In early February, two teenagers raped the 16-year-old girl M.I. before stabbing her to death and setting her body alight.
The tragedy took place in Tursunzoda, some 60 kilometers west of Dushanbe, on February 3.
Initially, Tursunzoda police said that the girl had committed suicide by self-immolation, though there were multiple stab wound son her body…
A week later, prosecutors launched an investigation into the case following an application by the victim’s family.
According to the victim’s relatives, police summoned her father and said that the girl could commit suicide following domestic violence. She alleged poured gasoline on herself and set fire to herself.
The family took the case to the Prosecutor-General's Office, prompting a criminal probe that began with the exhumation of her body.
According to prosecutors, forensics concluded that the girl had been raped and stabbed 14 times before her body was burned.
The records of the victim's mobile phone reportedly led to the arrest of the two suspects.
The 16-year-old M.I. was allegedly lured out of her grandparent's house in the village of Seshanbe.
“She received a phone call from her classmates at around midnight,” the victim's grandparents told RFE/RL's Tajik Service on February 17. “The classmates asked her to come out just for a brief moment because they wanted to ask her something. Only five minutes after she left, we got worried and went out to look for her. But she wasn't outside.”
The family says they looked for the girl all night before notifying police.
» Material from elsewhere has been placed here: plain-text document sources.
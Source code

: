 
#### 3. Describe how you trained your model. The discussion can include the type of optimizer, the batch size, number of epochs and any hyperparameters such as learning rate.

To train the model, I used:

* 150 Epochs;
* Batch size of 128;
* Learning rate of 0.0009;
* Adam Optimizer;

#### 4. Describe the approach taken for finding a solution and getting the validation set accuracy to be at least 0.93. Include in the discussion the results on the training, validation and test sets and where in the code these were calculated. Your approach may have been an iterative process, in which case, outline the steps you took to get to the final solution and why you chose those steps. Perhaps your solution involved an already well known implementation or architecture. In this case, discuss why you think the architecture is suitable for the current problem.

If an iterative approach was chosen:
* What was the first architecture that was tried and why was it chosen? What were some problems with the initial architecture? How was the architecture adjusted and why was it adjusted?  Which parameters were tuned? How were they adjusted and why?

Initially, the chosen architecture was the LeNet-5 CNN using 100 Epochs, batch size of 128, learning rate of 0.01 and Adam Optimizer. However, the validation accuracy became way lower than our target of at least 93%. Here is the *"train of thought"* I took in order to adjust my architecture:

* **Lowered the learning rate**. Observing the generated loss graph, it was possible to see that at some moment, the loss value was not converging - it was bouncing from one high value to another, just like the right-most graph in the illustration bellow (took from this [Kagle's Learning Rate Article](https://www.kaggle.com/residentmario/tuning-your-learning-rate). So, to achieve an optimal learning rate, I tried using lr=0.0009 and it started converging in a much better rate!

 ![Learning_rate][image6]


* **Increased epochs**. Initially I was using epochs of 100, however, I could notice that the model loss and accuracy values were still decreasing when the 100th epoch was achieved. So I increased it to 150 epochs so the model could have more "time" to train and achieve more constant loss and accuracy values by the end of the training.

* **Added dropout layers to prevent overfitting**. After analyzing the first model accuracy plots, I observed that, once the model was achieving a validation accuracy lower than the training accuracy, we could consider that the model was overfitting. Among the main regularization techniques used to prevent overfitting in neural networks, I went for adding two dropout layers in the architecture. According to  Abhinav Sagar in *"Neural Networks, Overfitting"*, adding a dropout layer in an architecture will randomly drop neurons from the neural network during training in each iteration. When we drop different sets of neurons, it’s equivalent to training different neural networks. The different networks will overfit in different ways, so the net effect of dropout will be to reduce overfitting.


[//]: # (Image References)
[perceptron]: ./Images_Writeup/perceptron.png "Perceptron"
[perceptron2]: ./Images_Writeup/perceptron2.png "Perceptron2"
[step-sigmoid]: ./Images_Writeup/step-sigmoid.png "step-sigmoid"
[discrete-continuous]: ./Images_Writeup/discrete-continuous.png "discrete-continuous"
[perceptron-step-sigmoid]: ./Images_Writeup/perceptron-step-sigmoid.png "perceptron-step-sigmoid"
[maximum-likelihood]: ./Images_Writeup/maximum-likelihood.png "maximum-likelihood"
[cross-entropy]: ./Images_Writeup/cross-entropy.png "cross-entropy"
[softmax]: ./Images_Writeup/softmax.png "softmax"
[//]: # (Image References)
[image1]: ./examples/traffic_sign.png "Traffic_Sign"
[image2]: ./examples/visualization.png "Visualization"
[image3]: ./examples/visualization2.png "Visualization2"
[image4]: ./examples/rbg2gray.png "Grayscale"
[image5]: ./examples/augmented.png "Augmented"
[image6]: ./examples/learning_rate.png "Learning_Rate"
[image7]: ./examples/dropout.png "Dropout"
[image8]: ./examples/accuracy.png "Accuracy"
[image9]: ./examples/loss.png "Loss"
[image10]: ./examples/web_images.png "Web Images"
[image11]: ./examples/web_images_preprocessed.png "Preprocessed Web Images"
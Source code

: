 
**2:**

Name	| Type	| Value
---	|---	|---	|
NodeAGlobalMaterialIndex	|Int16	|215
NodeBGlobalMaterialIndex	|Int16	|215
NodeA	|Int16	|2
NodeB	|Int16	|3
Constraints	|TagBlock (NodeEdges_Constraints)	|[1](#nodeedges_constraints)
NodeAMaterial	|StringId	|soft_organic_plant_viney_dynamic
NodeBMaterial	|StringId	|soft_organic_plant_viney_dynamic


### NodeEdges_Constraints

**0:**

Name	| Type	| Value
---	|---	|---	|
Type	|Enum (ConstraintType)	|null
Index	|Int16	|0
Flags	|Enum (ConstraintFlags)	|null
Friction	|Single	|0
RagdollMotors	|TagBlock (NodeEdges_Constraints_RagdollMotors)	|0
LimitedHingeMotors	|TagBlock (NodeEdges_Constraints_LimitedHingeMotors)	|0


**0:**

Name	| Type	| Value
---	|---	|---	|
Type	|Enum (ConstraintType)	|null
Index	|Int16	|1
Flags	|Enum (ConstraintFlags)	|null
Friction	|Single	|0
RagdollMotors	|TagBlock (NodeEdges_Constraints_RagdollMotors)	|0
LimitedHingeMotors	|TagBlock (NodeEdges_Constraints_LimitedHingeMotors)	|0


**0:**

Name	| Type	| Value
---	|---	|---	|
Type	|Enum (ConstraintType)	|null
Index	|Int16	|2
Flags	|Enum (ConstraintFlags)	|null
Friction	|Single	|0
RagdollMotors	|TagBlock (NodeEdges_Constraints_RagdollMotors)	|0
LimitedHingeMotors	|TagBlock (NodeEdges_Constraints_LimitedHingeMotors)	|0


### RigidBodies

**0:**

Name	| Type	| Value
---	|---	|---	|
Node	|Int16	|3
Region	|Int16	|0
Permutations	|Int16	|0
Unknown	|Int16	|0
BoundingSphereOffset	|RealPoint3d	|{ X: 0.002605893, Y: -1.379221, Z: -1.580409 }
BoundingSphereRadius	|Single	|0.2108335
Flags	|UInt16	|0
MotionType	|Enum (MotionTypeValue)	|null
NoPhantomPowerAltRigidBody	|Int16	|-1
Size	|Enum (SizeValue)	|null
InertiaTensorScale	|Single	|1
Her burned body was reportedly found two days later, dumped in a remote field in the Joura Rahmonov jamoat 9 kilometers away.
Prosecutors say they are investigating possible negligence in the handling of the case by regional police, including a lack of proper forensics. However, no one has yet been charged.
The rate of juvenile crimes evokes serious concern in Tajik society. In a speech made on February 15, President Emomali Rahmon noted that young people and teenagers were responsible for some 75 percent of the 3,000 hooliganism crimes recorded in the Tajik capital in the past 10 years.
Tajikistan has adopted a so-called parental responsibility law that holds parents liable for crimes committed by their underage children.
The rise in crimes committed by Tajik youth has been widely blamed on widespread unemployment and poverty in the country.